The City Tower of Trenčín (Slovak: Trenčianska mestská veža or Dolná brána v Trenčín lit. 'Lower gate') is a tower located in the city centre of Trenčín, Slovakia. It contains 6 floors and is 32 meters tall. It was once a part of the Trenčín Castle.

== History ==
Today’s City Tower, originally called the Lower Gate or Turkish Tower, was part of Trenčín’s medieval fortifications, which included city walls connected to the castle walls. Built in the early 15th century after the city gained the right to construct walls, it was initially a two-story Gothic tower with a square base. The tower was rebuilt in Renaissance style in the early 17th century, adding additional floors and an octagonal top. It was fortified in response to Turkish threats, with a barbican and moat added, although the barbican was later demolished in the 19th century.

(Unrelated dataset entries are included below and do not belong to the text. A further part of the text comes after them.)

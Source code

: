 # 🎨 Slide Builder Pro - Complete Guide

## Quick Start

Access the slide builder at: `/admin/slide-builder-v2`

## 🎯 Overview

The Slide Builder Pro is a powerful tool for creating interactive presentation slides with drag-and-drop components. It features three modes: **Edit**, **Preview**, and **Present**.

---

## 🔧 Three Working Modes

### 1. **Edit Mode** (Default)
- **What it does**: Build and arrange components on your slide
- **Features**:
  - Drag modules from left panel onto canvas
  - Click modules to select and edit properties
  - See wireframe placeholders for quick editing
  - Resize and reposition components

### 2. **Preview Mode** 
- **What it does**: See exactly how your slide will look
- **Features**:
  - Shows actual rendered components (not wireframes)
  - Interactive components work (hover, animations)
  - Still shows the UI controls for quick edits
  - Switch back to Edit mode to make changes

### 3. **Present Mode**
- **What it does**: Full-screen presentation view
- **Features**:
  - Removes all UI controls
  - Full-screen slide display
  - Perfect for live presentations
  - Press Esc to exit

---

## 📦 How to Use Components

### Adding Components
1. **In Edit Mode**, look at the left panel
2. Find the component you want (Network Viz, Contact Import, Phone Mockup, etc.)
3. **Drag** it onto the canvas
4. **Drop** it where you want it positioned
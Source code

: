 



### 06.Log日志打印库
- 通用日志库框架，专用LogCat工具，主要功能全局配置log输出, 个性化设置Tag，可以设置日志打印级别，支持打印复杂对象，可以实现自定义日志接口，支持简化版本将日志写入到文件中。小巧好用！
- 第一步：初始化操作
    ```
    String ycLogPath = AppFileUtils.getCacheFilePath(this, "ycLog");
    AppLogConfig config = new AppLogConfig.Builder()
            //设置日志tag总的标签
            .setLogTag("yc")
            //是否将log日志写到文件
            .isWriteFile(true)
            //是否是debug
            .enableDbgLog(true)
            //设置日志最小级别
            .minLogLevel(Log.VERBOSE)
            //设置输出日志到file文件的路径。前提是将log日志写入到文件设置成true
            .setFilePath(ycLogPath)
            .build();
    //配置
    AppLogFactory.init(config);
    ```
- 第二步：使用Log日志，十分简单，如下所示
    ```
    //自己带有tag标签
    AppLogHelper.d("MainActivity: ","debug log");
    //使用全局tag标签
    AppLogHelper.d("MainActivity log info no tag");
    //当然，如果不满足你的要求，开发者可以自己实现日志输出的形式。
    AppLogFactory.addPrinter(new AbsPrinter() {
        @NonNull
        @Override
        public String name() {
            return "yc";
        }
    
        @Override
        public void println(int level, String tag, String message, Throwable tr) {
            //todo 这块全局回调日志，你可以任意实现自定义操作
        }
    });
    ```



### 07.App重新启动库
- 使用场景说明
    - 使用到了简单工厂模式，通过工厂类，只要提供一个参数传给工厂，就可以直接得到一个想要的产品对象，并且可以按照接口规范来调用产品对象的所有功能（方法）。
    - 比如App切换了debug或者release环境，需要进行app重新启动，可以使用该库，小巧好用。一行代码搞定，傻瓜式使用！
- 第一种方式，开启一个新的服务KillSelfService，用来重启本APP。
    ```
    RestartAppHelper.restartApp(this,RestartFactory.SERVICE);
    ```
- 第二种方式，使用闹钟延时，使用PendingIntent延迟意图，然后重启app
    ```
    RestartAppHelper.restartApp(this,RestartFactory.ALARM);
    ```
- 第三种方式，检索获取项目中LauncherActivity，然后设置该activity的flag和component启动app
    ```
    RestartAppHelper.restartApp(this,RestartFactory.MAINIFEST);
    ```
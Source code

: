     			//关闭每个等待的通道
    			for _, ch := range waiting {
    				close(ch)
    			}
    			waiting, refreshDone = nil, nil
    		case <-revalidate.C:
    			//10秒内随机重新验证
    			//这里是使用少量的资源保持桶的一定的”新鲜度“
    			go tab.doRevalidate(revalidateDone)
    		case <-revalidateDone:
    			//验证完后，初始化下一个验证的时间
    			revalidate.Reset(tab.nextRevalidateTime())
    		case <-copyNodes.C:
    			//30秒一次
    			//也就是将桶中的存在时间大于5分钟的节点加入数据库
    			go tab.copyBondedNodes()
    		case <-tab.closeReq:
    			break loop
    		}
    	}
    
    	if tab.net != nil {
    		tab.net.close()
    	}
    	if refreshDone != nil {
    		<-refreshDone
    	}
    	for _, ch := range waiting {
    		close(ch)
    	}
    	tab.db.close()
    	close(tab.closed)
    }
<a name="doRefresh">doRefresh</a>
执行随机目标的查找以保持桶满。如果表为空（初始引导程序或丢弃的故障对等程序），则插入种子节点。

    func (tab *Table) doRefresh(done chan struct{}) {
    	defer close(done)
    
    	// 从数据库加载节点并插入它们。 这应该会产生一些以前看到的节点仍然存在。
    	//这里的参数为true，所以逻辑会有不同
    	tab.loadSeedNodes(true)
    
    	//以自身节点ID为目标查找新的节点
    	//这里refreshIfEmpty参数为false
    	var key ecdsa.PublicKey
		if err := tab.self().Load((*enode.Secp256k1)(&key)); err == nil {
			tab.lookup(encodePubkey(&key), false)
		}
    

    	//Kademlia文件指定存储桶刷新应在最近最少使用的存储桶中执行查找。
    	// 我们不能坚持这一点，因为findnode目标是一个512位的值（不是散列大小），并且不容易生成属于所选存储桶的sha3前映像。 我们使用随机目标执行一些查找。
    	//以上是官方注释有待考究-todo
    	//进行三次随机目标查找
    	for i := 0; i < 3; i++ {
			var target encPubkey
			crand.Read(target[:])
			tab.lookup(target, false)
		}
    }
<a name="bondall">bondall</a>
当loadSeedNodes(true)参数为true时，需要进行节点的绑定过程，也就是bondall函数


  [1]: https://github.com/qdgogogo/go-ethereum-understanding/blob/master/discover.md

The tower housed a Renaissance clock mechanism, replaced by an electric clock in 1934, but the original still exists in a local exhibition. Its name comes from a Turkish attack in 1663, when Turkish troops briefly devastated the city but failed to conquer the castle. This event is symbolized by a biblical inscription above the gate. Over the centuries, the city walls were gradually dismantled, with only the tower and a fragment of the wall behind the parish church remaining today.